Die wenigen des Mitnehmens werten Habseligkeiten der ärmlichen Wohnung waren schon zusammengepackt; die bleichen, traurigen Gesichter der Eltern, das teilnahmlose der alten Großmutter, die auch heute noch am gewohnten Platz hinter dem Ofen spann, die Kinder, welche verwundert in den Winkeln kauerten, alles machte einen tiefen, wehmütigen Eindruck auf mich.

Es ist nicht mehr die alte germanische Wander- und Abenteuerlust, welche das Volk forttreibt von Haus und Hof, aus den Städten und vom Lande; welche den Köhler aus seinem Walde, den Bergmann aus seinem dunkeln Schacht reißt, welche den Hirten herabzieht von seinen Alpenweiden, und sie alle fortwirbelt, dem fernen Westen zu: Not, Elend und Druck sind’s, welche jetzt das Volk geißeln, daß es mit blutendem Herzen die Heimat verläßt. Mit blutendem Herzen; denn trotz der Stammzerrissenheit, trotz aller Biegsamkeit des Nationalcharakters, der so leicht sich fremden Eigentümlichkeiten anschmiegt und unterwirft, — worin übrigens in diesem Augenblick vielleicht allein die welthistorische Bedeutung Deutschlands liegt — trotz alledem hängt kein Volk so an seinem Vaterland als das deutsche.

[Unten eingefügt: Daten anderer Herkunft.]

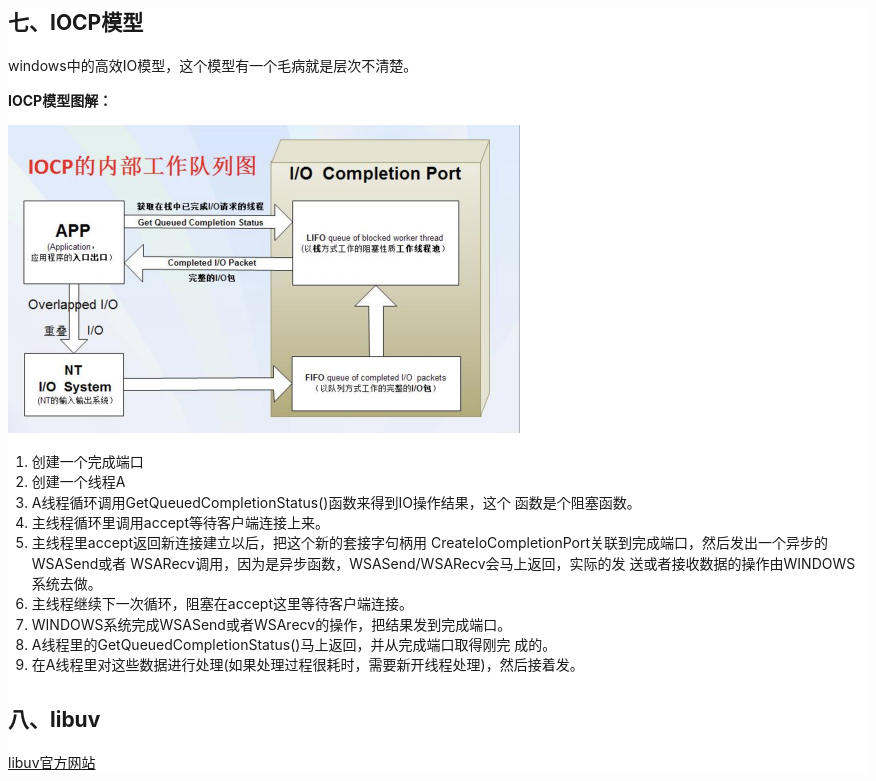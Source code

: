 

## 七、IOCP模型

windows中的高效IO模型，这个模型有一个毛病就是层次不清楚。

**IOCP模型图解：**

<img src="../assets/images/chapter14/12.png" alt="node-app.png" style="zoom:50%;" />

1. 创建一个完成端口
2. 创建一个线程A
3. A线程循环调用GetQueuedCompletionStatus()函数来得到IO操作结果，这个 函数是个阻塞函数。
4. 主线程循环里调用accept等待客户端连接上来。
5. 主线程里accept返回新连接建立以后，把这个新的套接字句柄用 CreateIoCompletionPort关联到完成端口，然后发出一个异步的 WSASend或者 WSARecv调用，因为是异步函数，WSASend/WSARecv会马上返回，实际的发 送或者接收数据的操作由WINDOWS系统去做。
6. 主线程继续下一次循环，阻塞在accept这里等待客户端连接。
7. WINDOWS系统完成WSASend或者WSArecv的操作，把结果发到完成端口。
8. A线程里的GetQueuedCompletionStatus()马上返回，并从完成端口取得刚完 成的。
9. 在A线程里对这些数据进行处理(如果处理过程很耗时，需要新开线程处理)，然后接着发。



## 八、libuv

[libuv官方网站](https://libuv.org/)

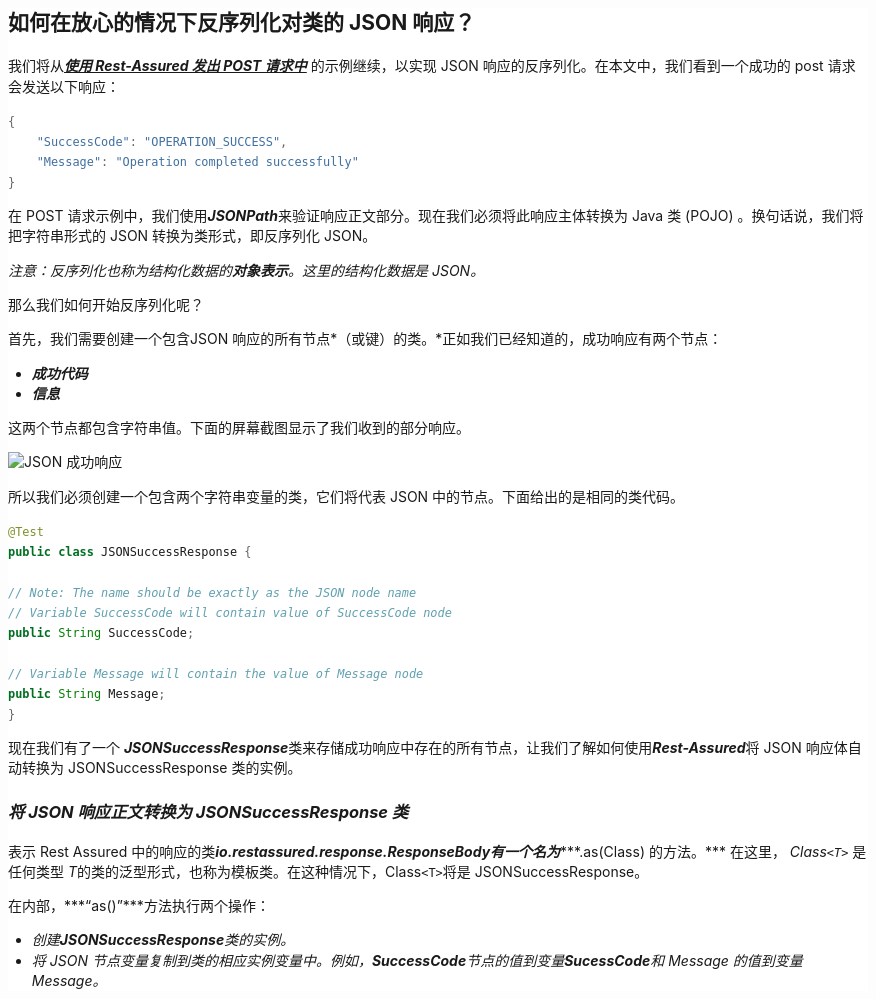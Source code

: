 ## 如何在放心的情况下反序列化对类的 JSON 响应？

我们将从[***使用 Rest-Assured 发出 POST 请求中***](https://toolsqa.com/rest-assured/post-request-using-rest-assured/)
的示例继续，以实现 JSON 响应的反序列化。在本文中，我们看到一个成功的 post 请求会发送以下响应：

```java
{
    "SuccessCode": "OPERATION_SUCCESS",
    "Message": "Operation completed successfully"
}
```

在 POST 请求示例中，我们使用***JSONPath***来验证响应正文部分。现在我们必须将此响应主体转换为 Java 类 (POJO)
。换句话说，我们将把字符串形式的 JSON 转换为类形式，即反序列化 JSON。

*注意：反序列化也称为结构化数据的**对象表示**。这里的结构化数据是 JSON。*

那么我们如何开始反序列化呢？

首先，我们需要创建一个包含JSON 响应的所有节点*（或键）的类。*正如我们已经知道的，成功响应有两个节点：

- ***成功代码***
- ***信息***

这两个节点都包含字符串值。下面的屏幕截图显示了我们收到的部分响应。

![JSON 成功响应](https://toolsqa.com/gallery/Rest%20Assured/1.JSON%20Successful%20response.png)

所以我们必须创建一个包含两个字符串变量的类，它们将代表 JSON 中的节点。下面给出的是相同的类代码。

```java
@Test
public class JSONSuccessResponse { 

// Note: The name should be exactly as the JSON node name 
// Variable SuccessCode will contain value of SuccessCode node 
public String SuccessCode; 

// Variable Message will contain the value of Message node 
public String Message; 
}
```

现在我们有了一个  ***JSONSuccessResponse***类来存储成功响应中存在的所有节点，让我们了解如何使用***Rest-Assured***将 JSON
响应体自动转换为 JSONSuccessResponse 类的实例。

### ***将 JSON 响应正文转换为 JSONSuccessResponse 类***

表示 Rest Assured 中的响应的类***io.restassured.response.ResponseBody有一个名为******.as(Class<T>) 的方法。*** 在这里，
*Class`<T>`* 是任何类型 *T*的类的泛型形式，也称为模板类。在这种情况下，Class`<T>`将是 JSONSuccessResponse。

在内部，***“as()”***方法执行两个操作：

- *创建**JSONSuccessResponse**类的实例。*
- *将 JSON 节点变量复制到类的相应实例变量中。例如，**SuccessCode**节点的值到变量**SucessCode**和 Message 的值到变量
  Message。*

In englischen Schriften läuft Deutschland öfters als „the fatherland“ κατ’ ἐξοχήν. Das wird zwar mit einem gewissen „sneer“ gesagt, aber es ist eine Ehre für unsere Nation, und wir können stolz darauf sein.

O, ihr Dichter und Schriftsteller Deutschlands, sagt und schreibt nichts, euer Volk zu entmutigen, wie es leider von euch, die ihr die stolzesten Namen in Poesie und Wissenschaften führt, so oft geschieht! Scheltet, spottet, geißelt, aber hütet euch, jene schwächliche Resignation, von welcher der nächste Schritt zur Gleichgültigkeit führt, zu befördern oder gar sie hervorrufen zu wollen.

Als die Juden an den Wassern zu Babel saßen und ihre Harfen an den Weiden hingen, weinten sie, aber sie riefen:

„Vergesse ich Dein, Jerusalem, so werde meiner Rechten vergessen!“

Die Worte waren kräftig genug, selbst die zuckenden Glieder eines Volkes durch die Jahrtausende zu erhalten.

Ihr habt die Gewohnheit, ihr Prediger und Vormünder des Volkes, den Wegziehenden einen Bibelvers in das Gesangbuch des Heimatsdorfes zu schreiben; schreibt:

„Vergesse ich Dein, Deutschland großes Vaterland: so werde meiner Rechten vergessen!“

Der Spruch in aller Herzen, und — das Vaterland ist ewig!